Reproduce every line in the material below that holds "interfaces".

# # #

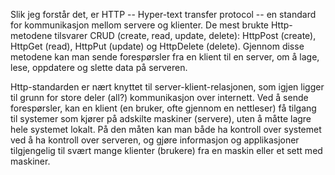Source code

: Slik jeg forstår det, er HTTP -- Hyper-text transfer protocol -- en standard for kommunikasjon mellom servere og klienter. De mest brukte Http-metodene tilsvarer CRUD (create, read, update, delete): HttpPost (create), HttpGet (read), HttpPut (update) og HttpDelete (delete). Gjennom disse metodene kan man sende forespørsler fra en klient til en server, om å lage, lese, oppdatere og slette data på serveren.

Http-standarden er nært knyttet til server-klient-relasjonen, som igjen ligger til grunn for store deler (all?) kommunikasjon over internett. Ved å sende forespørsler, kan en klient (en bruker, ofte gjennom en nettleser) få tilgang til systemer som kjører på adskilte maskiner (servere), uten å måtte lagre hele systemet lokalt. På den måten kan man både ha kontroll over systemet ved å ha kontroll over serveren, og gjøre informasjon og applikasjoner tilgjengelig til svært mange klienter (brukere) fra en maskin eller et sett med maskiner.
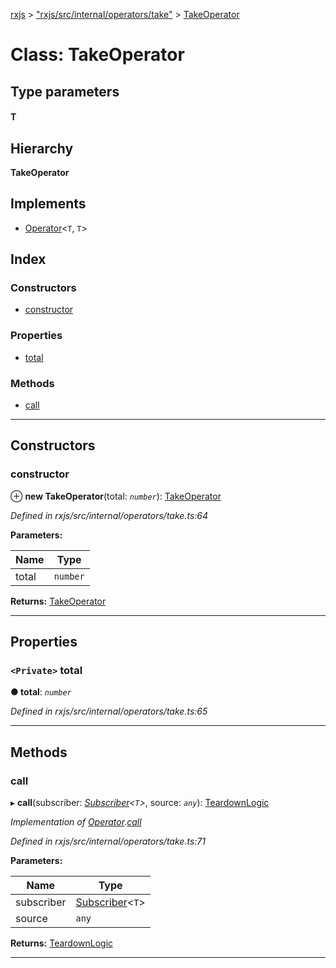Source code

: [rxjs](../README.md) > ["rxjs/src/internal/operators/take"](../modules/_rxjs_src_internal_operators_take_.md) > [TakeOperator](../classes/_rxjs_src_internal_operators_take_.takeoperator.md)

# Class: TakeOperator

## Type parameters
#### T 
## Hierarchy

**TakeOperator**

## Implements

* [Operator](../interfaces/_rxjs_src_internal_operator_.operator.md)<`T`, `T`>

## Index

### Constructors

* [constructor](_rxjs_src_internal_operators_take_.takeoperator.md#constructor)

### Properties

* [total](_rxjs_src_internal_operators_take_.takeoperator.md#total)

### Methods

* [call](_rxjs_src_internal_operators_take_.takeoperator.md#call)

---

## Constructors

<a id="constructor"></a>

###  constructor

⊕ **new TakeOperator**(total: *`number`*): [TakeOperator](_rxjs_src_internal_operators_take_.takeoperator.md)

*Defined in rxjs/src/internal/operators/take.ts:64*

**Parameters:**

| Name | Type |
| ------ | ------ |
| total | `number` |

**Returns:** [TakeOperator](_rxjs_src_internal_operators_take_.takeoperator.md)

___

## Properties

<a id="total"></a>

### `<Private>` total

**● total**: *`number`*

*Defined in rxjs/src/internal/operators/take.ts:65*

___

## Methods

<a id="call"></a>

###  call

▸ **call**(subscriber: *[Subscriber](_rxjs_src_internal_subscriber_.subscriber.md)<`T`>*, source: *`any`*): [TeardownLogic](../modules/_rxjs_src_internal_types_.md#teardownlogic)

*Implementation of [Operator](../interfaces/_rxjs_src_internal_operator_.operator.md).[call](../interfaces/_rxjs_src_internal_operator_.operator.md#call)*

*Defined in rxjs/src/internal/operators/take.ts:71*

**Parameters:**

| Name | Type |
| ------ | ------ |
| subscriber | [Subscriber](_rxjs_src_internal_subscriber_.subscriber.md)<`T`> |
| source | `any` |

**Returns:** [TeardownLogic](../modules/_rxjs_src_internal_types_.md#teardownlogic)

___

# # #

Exercise result
* [Operator](../interfaces/_rxjs_src_internal_operator_.operator.md)<`T`, `T`>
*Implementation of [Operator](../interfaces/_rxjs_src_internal_operator_.operator.md).[call](../interfaces/_rxjs_src_internal_operator_.operator.md#call)*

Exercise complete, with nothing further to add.